● **About this exercise**: Return copies of the lines below that mention "priorities".

Plain-text document sources
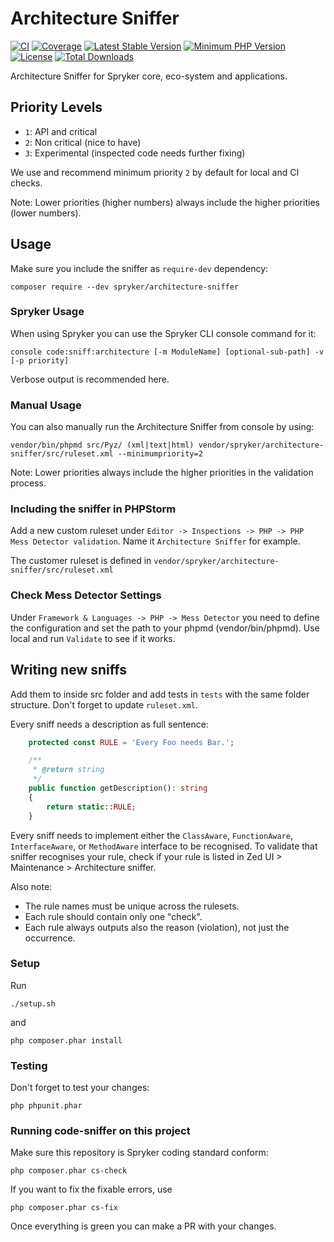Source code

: # Architecture Sniffer
[![CI](https://github.com/spryker/architecture-sniffer/workflows/CI/badge.svg?branch=master)](https://github.com/spryker/architecture-sniffer/actions/workflows/ci.yml)
[![Coverage](https://codecov.io/gh/spryker/architecture-sniffer/branch/master/graph/badge.svg?token=4AKCKMRg3G)](https://codecov.io/gh/spryker/architecture-sniffer)
[![Latest Stable Version](https://poser.pugx.org/spryker/architecture-sniffer/v/stable.svg)](https://packagist.org/packages/spryker/architecture-sniffer)
[![Minimum PHP Version](http://img.shields.io/badge/php-%3E%3D%207.3-8892BF.svg)](https://php.net/)
[![License](https://poser.pugx.org/spryker/architecture-sniffer/license.svg)](https://packagist.org/packages/spryker/architecture-sniffer)
[![Total Downloads](https://poser.pugx.org/spryker/architecture-sniffer/d/total.svg)](https://packagist.org/packages/spryker/architecture-sniffer)

Architecture Sniffer for Spryker core, eco-system and applications.


## Priority Levels

- `1`: API and critical
- `2`: Non critical (nice to have)
- `3`: Experimental (inspected code needs further fixing)

We use and recommend minimum priority `2` by default for local and CI checks.

Note: Lower priorities (higher numbers) always include the higher priorities (lower numbers).

## Usage

Make sure you include the sniffer as `require-dev` dependency:
```
composer require --dev spryker/architecture-sniffer
```

### Spryker Usage
When using Spryker you can use the Spryker CLI console command for it:
```
console code:sniff:architecture [-m ModuleName] [optional-sub-path] -v [-p priority]
```
Verbose output is recommended here.

### Manual Usage
You can also manually run the Architecture Sniffer from console by using:
```
vendor/bin/phpmd src/Pyz/ (xml|text|html) vendor/spryker/architecture-sniffer/src/ruleset.xml --minimumpriority=2
```

Note: Lower priorities always include the higher priorities in the validation process.

### Including the sniffer in PHPStorm
Add a new custom ruleset under `Editor -> Inspections -> PHP -> PHP Mess Detector validation`.
Name it `Architecture Sniffer` for example.

The customer ruleset is defined in `vendor/spryker/architecture-sniffer/src/ruleset.xml`

### Check Mess Detector Settings
Under `Framework & Languages -> PHP -> Mess Detector` you need to define the configuration and set the path to your phpmd (vendor/bin/phpmd). Use local and run `Validate` to see if it works.


## Writing new sniffs
Add them to inside src folder and add tests in `tests` with the same folder structure.
Don't forget to update `ruleset.xml`.

Every sniff needs a description as full sentence:
```php
    protected const RULE = 'Every Foo needs Bar.';

    /**
     * @return string
     */
    public function getDescription(): string
    {
        return static::RULE;
    }
```

Every sniff needs to implement either the `ClassAware`, `FunctionAware`, `InterfaceAware`, or `MethodAware` interface to be recognised.
To validate that sniffer recognises your rule, check if your rule is listed in Zed UI > Maintenance > Architecture sniffer.


Also note:
- The rule names must be unique across the rulesets.
- Each rule should contain only one "check".
- Each rule always outputs also the reason (violation), not just the occurrence.

### Setup
Run
```
./setup.sh
```
and
```
php composer.phar install
```

### Testing
Don't forget to test your changes:
```
php phpunit.phar
```

### Running code-sniffer on this project
Make sure this repository is Spryker coding standard conform:
```
php composer.phar cs-check
```
If you want to fix the fixable errors, use
```
php composer.phar cs-fix
```
Once everything is green you can make a PR with your changes.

● **Exercise response**:
Note: Lower priorities (higher numbers) always include the higher priorities (lower numbers).
Note: Lower priorities always include the higher priorities in the validation process.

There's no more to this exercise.